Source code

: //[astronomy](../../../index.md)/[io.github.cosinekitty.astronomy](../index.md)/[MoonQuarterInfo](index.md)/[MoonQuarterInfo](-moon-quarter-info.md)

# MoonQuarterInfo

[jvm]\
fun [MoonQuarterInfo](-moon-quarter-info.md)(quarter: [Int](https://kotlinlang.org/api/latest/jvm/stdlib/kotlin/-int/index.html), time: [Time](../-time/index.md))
_____
§ TASK DETAILS
Line by line, copy the entries above exactly as they appear.

§ OUTPUT
Source code

: //[astronomy](../../../index.md)/[io.github.cosinekitty.astronomy](../index.md)/[MoonQuarterInfo](index.md)/[MoonQuarterInfo](-moon-quarter-info.md)

# MoonQuarterInfo

[jvm]\
fun [MoonQuarterInfo](-moon-quarter-info.md)(quarter: [Int](https://kotlinlang.org/api/latest/jvm/stdlib/kotlin/-int/index.html), time: [Time](../-time/index.md))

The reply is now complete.